Thursday, May 03, 2007

Prof. Lorna Dee Cervantes - Black Studies 3020/ ETHN 3022 - Black Women's Music: Civil War to Civil Rights

I'm really excited about finally getting a chance to teach this course. My last Chicana Poetry class went really well, I thought. And I love working with Ethnic Studies students and for the Ethnic Studies Department. You can't beat an historical foundation for holding the metahistorical house in play. I was just added as profe of this course so here's what's listed on the website so far:

Boulder Main Campus Fall 2007

ETHN 3022 (3.0). SELECTED TOPICS IN BLST
Intensive examination of a particular topic, theme, issue, or problem concerning the black presence, as chosen by the instructor. Sample offerings could include the black family institution, the civil rights movement, and Martin Luther King Jr. May be repeated up to 6 total credit hours on different topics. Formerly BLST 3020.

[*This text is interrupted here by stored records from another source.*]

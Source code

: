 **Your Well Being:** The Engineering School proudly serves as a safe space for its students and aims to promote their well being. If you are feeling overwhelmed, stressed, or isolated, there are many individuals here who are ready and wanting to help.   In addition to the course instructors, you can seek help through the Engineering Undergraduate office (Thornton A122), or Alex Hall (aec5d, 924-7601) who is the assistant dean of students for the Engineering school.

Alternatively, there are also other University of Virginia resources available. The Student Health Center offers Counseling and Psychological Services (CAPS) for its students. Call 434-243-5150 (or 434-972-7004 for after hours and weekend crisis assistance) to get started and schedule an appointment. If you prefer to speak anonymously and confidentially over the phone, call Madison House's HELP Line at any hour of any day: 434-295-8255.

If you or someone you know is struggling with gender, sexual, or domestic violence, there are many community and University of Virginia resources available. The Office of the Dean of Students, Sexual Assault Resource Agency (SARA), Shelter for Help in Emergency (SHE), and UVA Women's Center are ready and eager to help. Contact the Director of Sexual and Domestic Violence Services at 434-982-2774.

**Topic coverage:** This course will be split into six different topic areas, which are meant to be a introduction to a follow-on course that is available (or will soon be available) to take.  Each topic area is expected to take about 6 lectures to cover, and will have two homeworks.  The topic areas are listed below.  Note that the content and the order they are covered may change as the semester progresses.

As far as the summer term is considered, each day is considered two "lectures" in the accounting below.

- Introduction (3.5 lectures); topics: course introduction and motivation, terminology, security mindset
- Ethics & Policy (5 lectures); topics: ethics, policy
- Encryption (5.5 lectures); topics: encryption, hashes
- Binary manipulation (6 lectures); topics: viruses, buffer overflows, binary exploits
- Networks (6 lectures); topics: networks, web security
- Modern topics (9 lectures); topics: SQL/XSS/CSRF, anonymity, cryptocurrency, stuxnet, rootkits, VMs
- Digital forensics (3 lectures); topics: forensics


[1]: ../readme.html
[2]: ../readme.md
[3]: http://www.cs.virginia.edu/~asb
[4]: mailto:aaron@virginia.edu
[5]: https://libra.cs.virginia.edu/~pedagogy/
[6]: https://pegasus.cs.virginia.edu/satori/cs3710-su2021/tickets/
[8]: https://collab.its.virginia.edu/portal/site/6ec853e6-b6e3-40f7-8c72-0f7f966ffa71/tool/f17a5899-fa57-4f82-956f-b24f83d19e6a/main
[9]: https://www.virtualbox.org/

NOTE: You must attend regularly to guarantee your place in a course during the first two weeks of the semester. If you fail to do so, you may be administratively dropped at the discretion of the department offering the course. Check with your instructor regarding their specific policy regarding being dropped for nonattendance. You may also be dropped at the discretion of the department if you do not have the proper course prerequisites. It is your responsibility to know whether or not you are still registered in each of your classes at the end of the drop/add period.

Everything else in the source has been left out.